Coulan had commanded the mob assigned to storm the Captain’s Palace, an operation which had gone remarkably smoothly – mainly down to the perfectly placed snipers from his militia cutting down the guard. Cell members and Coulan’s militia were now going through every room, clearing them of furniture and clothes and trinkets and art and fine wines, distributing the booty to a throng of cheering supporters along Walton Boulevard. That was simple cheap popularity politics. Far more important was Coulan taking the Captain and his family into custody (apart from Dionene, his youngest daughter, who’d eluded them), which gave Slvasta tremendous leverage over the government institutions who were still holding out. As the palace had suffered little damage, they could have held the parliament in one of the huge intact staterooms there. Javier had advised against that. ‘We have to make a clean break with the old regime; don’t be tainted by association.’ Slvasta agreed totally. His hand still trembled from the memory of the Research Institute. He wanted the whole monstrosity blown up, the gardens turned into a public park, eradicating th
e last vestige and symbolism of the Captain’s power. But that might have to wait a while. For now, they held the city, but not the rest of Bienvenido.

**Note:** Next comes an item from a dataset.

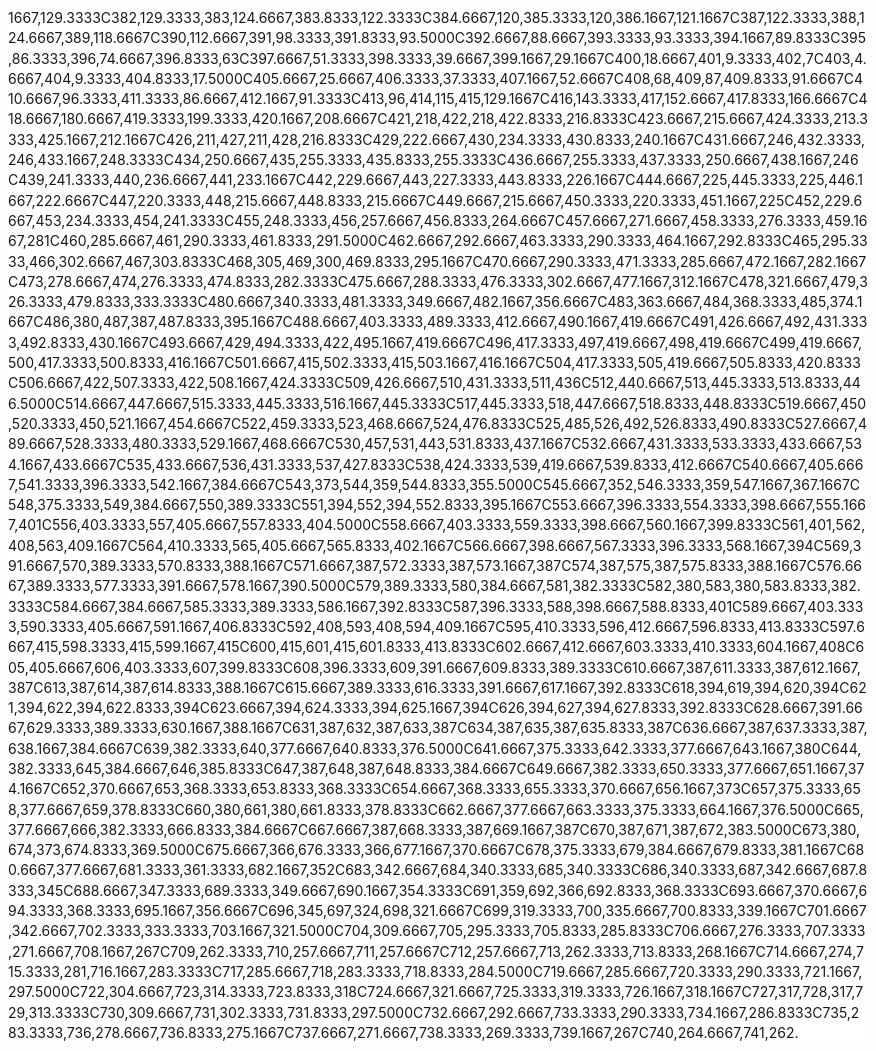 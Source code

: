 1667,129.3333C382,129.3333,383,124.6667,383.8333,122.3333C384.6667,120,385.3333,120,386.1667,121.1667C387,122.3333,388,124.6667,389,118.6667C390,112.6667,391,98.3333,391.8333,93.5000C392.6667,88.6667,393.3333,93.3333,394.1667,89.8333C395,86.3333,396,74.6667,396.8333,63C397.6667,51.3333,398.3333,39.6667,399.1667,29.1667C400,18.6667,401,9.3333,402,7C403,4.6667,404,9.3333,404.8333,17.5000C405.6667,25.6667,406.3333,37.3333,407.1667,52.6667C408,68,409,87,409.8333,91.6667C410.6667,96.3333,411.3333,86.6667,412.1667,91.3333C413,96,414,115,415,129.1667C416,143.3333,417,152.6667,417.8333,166.6667C418.6667,180.6667,419.3333,199.3333,420.1667,208.6667C421,218,422,218,422.8333,216.8333C423.6667,215.6667,424.3333,213.3333,425.1667,212.1667C426,211,427,211,428,216.8333C429,222.6667,430,234.3333,430.8333,240.1667C431.6667,246,432.3333,246,433.1667,248.3333C434,250.6667,435,255.3333,435.8333,255.3333C436.6667,255.3333,437.3333,250.6667,438.1667,246C439,241.3333,440,236.6667,441,233.1667C442,229.6667,443,227.3333,443.8333,226.1667C444.6667,225,445.3333,225,446.1667,222.6667C447,220.3333,448,215.6667,448.8333,215.6667C449.6667,215.6667,450.3333,220.3333,451.1667,225C452,229.6667,453,234.3333,454,241.3333C455,248.3333,456,257.6667,456.8333,264.6667C457.6667,271.6667,458.3333,276.3333,459.1667,281C460,285.6667,461,290.3333,461.8333,291.5000C462.6667,292.6667,463.3333,290.3333,464.1667,292.8333C465,295.3333,466,302.6667,467,303.8333C468,305,469,300,469.8333,295.1667C470.6667,290.3333,471.3333,285.6667,472.1667,282.1667C473,278.6667,474,276.3333,474.8333,282.3333C475.6667,288.3333,476.3333,302.6667,477.1667,312.1667C478,321.6667,479,326.3333,479.8333,333.3333C480.6667,340.3333,481.3333,349.6667,482.1667,356.6667C483,363.6667,484,368.3333,485,374.1667C486,380,487,387,487.8333,395.1667C488.6667,403.3333,489.3333,412.6667,490.1667,419.6667C491,426.6667,492,431.3333,492.8333,430.1667C493.6667,429,494.3333,422,495.1667,419.6667C496,417.3333,497,419.6667,498,419.6667C499,419.6667,500,417.3333,500.8333,416.1667C501.6667,415,502.3333,415,503.1667,416.1667C504,417.3333,505,419.6667,505.8333,420.8333C506.6667,422,507.3333,422,508.1667,424.3333C509,426.6667,510,431.3333,511,436C512,440.6667,513,445.3333,513.8333,446.5000C514.6667,447.6667,515.3333,445.3333,516.1667,445.3333C517,445.3333,518,447.6667,518.8333,448.8333C519.6667,450,520.3333,450,521.1667,454.6667C522,459.3333,523,468.6667,524,476.8333C525,485,526,492,526.8333,490.8333C527.6667,489.6667,528.3333,480.3333,529.1667,468.6667C530,457,531,443,531.8333,437.1667C532.6667,431.3333,533.3333,433.6667,534.1667,433.6667C535,433.6667,536,431.3333,537,427.8333C538,424.3333,539,419.6667,539.8333,412.6667C540.6667,405.6667,541.3333,396.3333,542.1667,384.6667C543,373,544,359,544.8333,355.5000C545.6667,352,546.3333,359,547.1667,367.1667C548,375.3333,549,384.6667,550,389.3333C551,394,552,394,552.8333,395.1667C553.6667,396.3333,554.3333,398.6667,555.1667,401C556,403.3333,557,405.6667,557.8333,404.5000C558.6667,403.3333,559.3333,398.6667,560.1667,399.8333C561,401,562,408,563,409.1667C564,410.3333,565,405.6667,565.8333,402.1667C566.6667,398.6667,567.3333,396.3333,568.1667,394C569,391.6667,570,389.3333,570.8333,388.1667C571.6667,387,572.3333,387,573.1667,387C574,387,575,387,575.8333,388.1667C576.6667,389.3333,577.3333,391.6667,578.1667,390.5000C579,389.3333,580,384.6667,581,382.3333C582,380,583,380,583.8333,382.3333C584.6667,384.6667,585.3333,389.3333,586.1667,392.8333C587,396.3333,588,398.6667,588.8333,401C589.6667,403.3333,590.3333,405.6667,591.1667,406.8333C592,408,593,408,594,409.1667C595,410.3333,596,412.6667,596.8333,413.8333C597.6667,415,598.3333,415,599.1667,415C600,415,601,415,601.8333,413.8333C602.6667,412.6667,603.3333,410.3333,604.1667,408C605,405.6667,606,403.3333,607,399.8333C608,396.3333,609,391.6667,609.8333,389.3333C610.6667,387,611.3333,387,612.1667,387C613,387,614,387,614.8333,388.1667C615.6667,389.3333,616.3333,391.6667,617.1667,392.8333C618,394,619,394,620,394C621,394,622,394,622.8333,394C623.6667,394,624.3333,394,625.1667,394C626,394,627,394,627.8333,392.8333C628.6667,391.6667,629.3333,389.3333,630.1667,388.1667C631,387,632,387,633,387C634,387,635,387,635.8333,387C636.6667,387,637.3333,387,638.1667,384.6667C639,382.3333,640,377.6667,640.8333,376.5000C641.6667,375.3333,642.3333,377.6667,643.1667,380C644,382.3333,645,384.6667,646,385.8333C647,387,648,387,648.8333,384.6667C649.6667,382.3333,650.3333,377.6667,651.1667,374.1667C652,370.6667,653,368.3333,653.8333,368.3333C654.6667,368.3333,655.3333,370.6667,656.1667,373C657,375.3333,658,377.6667,659,378.8333C660,380,661,380,661.8333,378.8333C662.6667,377.6667,663.3333,375.3333,664.1667,376.5000C665,377.6667,666,382.3333,666.8333,384.6667C667.6667,387,668.3333,387,669.1667,387C670,387,671,387,672,383.5000C673,380,674,373,674.8333,369.5000C675.6667,366,676.3333,366,677.1667,370.6667C678,375.3333,679,384.6667,679.8333,381.1667C680.6667,377.6667,681.3333,361.3333,682.1667,352C683,342.6667,684,340.3333,685,340.3333C686,340.3333,687,342.6667,687.8333,345C688.6667,347.3333,689.3333,349.6667,690.1667,354.3333C691,359,692,366,692.8333,368.3333C693.6667,370.6667,694.3333,368.3333,695.1667,356.6667C696,345,697,324,698,321.6667C699,319.3333,700,335.6667,700.8333,339.1667C701.6667,342.6667,702.3333,333.3333,703.1667,321.5000C704,309.6667,705,295.3333,705.8333,285.8333C706.6667,276.3333,707.3333,271.6667,708.1667,267C709,262.3333,710,257.6667,711,257.6667C712,257.6667,713,262.3333,713.8333,268.1667C714.6667,274,715.3333,281,716.1667,283.3333C717,285.6667,718,283.3333,718.8333,284.5000C719.6667,285.6667,720.3333,290.3333,721.1667,297.5000C722,304.6667,723,314.3333,723.8333,318C724.6667,321.6667,725.3333,319.3333,726.1667,318.1667C727,317,728,317,729,313.3333C730,309.6667,731,302.3333,731.8333,297.5000C732.6667,292.6667,733.3333,290.3333,734.1667,286.8333C735,283.3333,736,278.6667,736.8333,275.1667C737.6667,271.6667,738.3333,269.3333,739.1667,267C740,264.6667,741,262.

Messengers had been sent to every city and province, explaining that the People’s Interim Congress was the new government, so they had a choice: join us, agree to democracy, or we will enforce the change. It wouldn’t come today or tomorrow, but in a few months or a year, the old mayors and governors would awake to find revolutionary forces besieging their city.
In the meantime, despite Bethaneve’s claim that they’d won, there were still pockets of resistance to be quashed in Varlan. It was Tovakar who had led a group of comrades against Fifty-Eight Grosvner Place, which was still burning. Trevene’s decomposing remains hung from one of the lamp posts just down the street from his broken headquarters. Over two dozen prisoners had been freed from its dungeons before it was firebombed, all of them associated with Democratic Unity or the cells. They at least would never know the Pidrui mines, or the horror of the Research Institute. Their erstwhile jailers and interrogators were either shot during the incursion or left dangling close to their boss an hour later.
Despite that, many government offices refused to acknowledge the legitimacy of the People’s Interim Congress. Their staff had ignored orders to report to work in departments where cell members had already installed themselves as managers. Comrades were arranging for each and every one of them to be visited at home by activists to explain why they should.
There were also nine city boroughs (the wealthiest nine) which repudiated Slvasta’s claim to government, along with all the outlying National Council constituencies.